Chicken ‘N Niffles!
There’s nothing wrong with the recipe in today’s Respect Your Elders. In fact, it’s pretty much 110% right.

Niffles! Tell people you’re making Niffles and they’ll eat whatever you make. But the real thing sounds pretty good too: a beautifully poached chicken coated with butter served with dumplings on the side and topped with gravy. In fact, I’m going to refrain from the grumpiness you all seem to enjoy seeing me get worked into and present you with a straightforward re-write of the recipe. If this makes you sad, read yesterday’s post. I stick my head into a hole in my mom’s deck.
Chicken ‘N Niffles
like I said, it’s just deconstructed chicken and dumplings and could conceivably be made on two separate days, the first where you cook the chicken and broth, and the second where you make the Niffles and gravy, but as long as you’re going to get your kitchen all filthy you might as well just make it in one day.
4 pounds of skinless chicken pieces with bones (I vote thighs, personally)

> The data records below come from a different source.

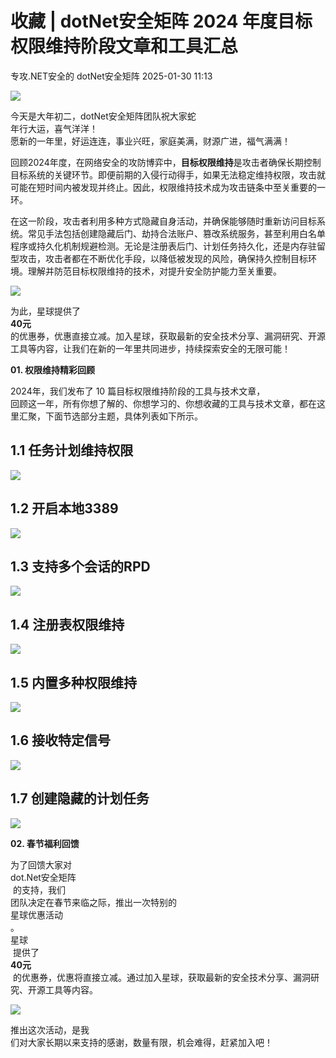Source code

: #  收藏 | dotNet安全矩阵 2024 年度目标权限维持阶段文章和工具汇总   
专攻.NET安全的  dotNet安全矩阵   2025-01-30 11:13  
  
![](https://mmbiz.qpic.cn/mmbiz_gif/NO8Q9ApS1YibJO9SDRBvE01T4A1oYJXlTBTMvb7KbAf7z9hY3VQUeayWI61XqQ0ricUQ8G1FykKHBNwCqpV792qg/640?wx_fmt=gif&from=appmsg&wxfrom=5&wx_lazy=1&tp=webp "")  
  
今天是大年初二，dotNet安全矩阵团队祝大家蛇  
年行大运，喜气洋洋！  
愿新的一年里，好运连连，事业兴旺，家庭美满，财源广进，福气满满！  
  
回顾2024年度，在网络安全的攻防博弈中，**目标权限维持**是攻击者确保长期控制目标系统的关键环节。即便前期的入侵行动得手，如果无法稳定维持权限，攻击就可能在短时间内被发现并终止。因此，权限维持技术成为攻击链条中至关重要的一环。  
  
在这一阶段，攻击者利用多种方式隐藏自身活动，并确保能够随时重新访问目标系统。常见手法包括创建隐藏后门、劫持合法账户、篡改系统服务，甚至利用白名单程序或持久化机制规避检测。无论是注册表后门、计划任务持久化，还是内存驻留型攻击，攻击者都在不断优化手段，以降低被发现的风险，确保持久控制目标环境。理解并防范目标权限维持的技术，对提升安全防护能力至关重要。  
  
![](https://mmbiz.qpic.cn/mmbiz_png/NO8Q9ApS1Y9Ro7loueuGE7HfM00U1r6zJBpRQl79mXQcia0566y3NgGtDsux35b5tNZ5QWmJs8a8K8zZibjYoBMA/640?wx_fmt=png&from=appmsg "")  
  
为此，星球提供了   
**40元**  
的优惠券，优惠直接立减。加入星球，获取最新的安全技术分享、漏洞研究、开源工具等内容，让我们在新的一年里共同进步，持续探索安全的无限可能！  
  
**01. 权限维持精彩回顾**  
  
  
  
2024年，我们发布了 10 篇目标权限维持阶段的工具与技术文章，  
回顾这一年，所有你想了解的、你想学习的、你想收藏的工具与技术文章，都在这里汇聚，下面节选部分主题，具体列表如下所示。  
## 1.1 任务计划维持权限  
  
![](https://mmbiz.qpic.cn/mmbiz_png/NO8Q9ApS1Y9Ro7loueuGE7HfM00U1r6zuRyPpnn9wUUPeSOsr6dNLfdBIkSyHC1keZl24u42hcC8fUX2sEonnw/640?wx_fmt=png&from=appmsg "")  
## 1.2 开启本地3389  
  
![](https://mmbiz.qpic.cn/mmbiz_png/NO8Q9ApS1Y9Ro7loueuGE7HfM00U1r6zPuHzIl7B5dEHuWZAt8S7pDevib1KUntj3PcZTPiceRFHpyq33xKZMXJw/640?wx_fmt=png&from=appmsg "")  
## 1.3 支持多个会话的RPD  
  
![](https://mmbiz.qpic.cn/mmbiz_png/NO8Q9ApS1Y9Ro7loueuGE7HfM00U1r6zia6V9d665jias73Sa7NSSIqSHNLFNYicsUYB6W1viaEU3u7KWXadHA1fJw/640?wx_fmt=png&from=appmsg "")  
## 1.4 注册表权限维持  
  
![](https://mmbiz.qpic.cn/mmbiz_png/NO8Q9ApS1Y9Ro7loueuGE7HfM00U1r6zM32vbq1wWGc27diazgGicaQMPLiaEOvesnaQCQHTAYeSdhd7XYG92sZfw/640?wx_fmt=png&from=appmsg "")  
## 1.5 内置多种权限维持  
  
![](https://mmbiz.qpic.cn/mmbiz_png/NO8Q9ApS1Y9Ro7loueuGE7HfM00U1r6zrvwWQXfcWUVLPttYjv3wC2xGtI0cfic33qeF2Q1VBFRD4WhqBnnHEiaQ/640?wx_fmt=png&from=appmsg "")  
## 1.6 接收特定信号  
  
![](https://mmbiz.qpic.cn/mmbiz_png/NO8Q9ApS1Y9Ro7loueuGE7HfM00U1r6zo2iaoZkicaTAwhichuISfznzDKPGSO6HuEzpAMHibGXJW6p8mqvYj9F4Eg/640?wx_fmt=png&from=appmsg "")  
## 1.7 创建隐藏的计划任务  
  
![](https://mmbiz.qpic.cn/mmbiz_png/NO8Q9ApS1Y9Ro7loueuGE7HfM00U1r6zST8S2xcl8Aiac0LQJABUCibRt1yhDRoaq5GumdHoricPiafy8ogGWbdKmQ/640?wx_fmt=png&from=appmsg "")  
  
**02. 春节福利回馈**  
  
  
  
为了回馈大家对   
dot.Net安全矩阵  
 的支持，我们  
团队决定在春节来临之际，推出一次特别的   
星球优惠活动  
。  
星球  
 提供了   
**40元**  
 的优惠券，优惠将直接立减。通过加入星球，获取最新的安全技术分享、漏洞研究、开源工具等内容。  
  
![](https://mmbiz.qpic.cn/mmbiz_png/NO8Q9ApS1Y9Ro7loueuGE7HfM00U1r6zJBpRQl79mXQcia0566y3NgGtDsux35b5tNZ5QWmJs8a8K8zZibjYoBMA/640?wx_fmt=png&from=appmsg "")  
  
推出这次活动，是我  
们对大家长期以来支持的感谢，数量有限，机会难得，赶紧加入吧！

1 carrot, cut into several large pieces
1 celery stalk, cut into several large pieces
1 small yellow onion, cut into eighths
a handful of fresh parsley, stalks and all
1 bay leaf
1 tsp. whole peppercorns
2 tsp. salt
3 Tbsp. butter, melted
Niffles:
2 C. flour
1 tsp. salt
4 eggs
1/2 c. cold water
2 or more Tbsp. corn starch
more parsley to top final dish with
- Don’t bother rinsing the chicken or anything, it just spreads the salmonella around. Place the chicken in a large soup pot, just cover with water and add everything but the butter. Bring to a boil, reduce to a simmer and allow the chicken to cook down until it falls off the bone, about 2 hours.
- Remove chicken from the broth and allow to cool a little before picking the meat off the bone. Discard the bones. If eating soon, coat the chicken in melted butter, cover, and keep warm in oven (about 250°). If not eating right away, cover and refrigerate.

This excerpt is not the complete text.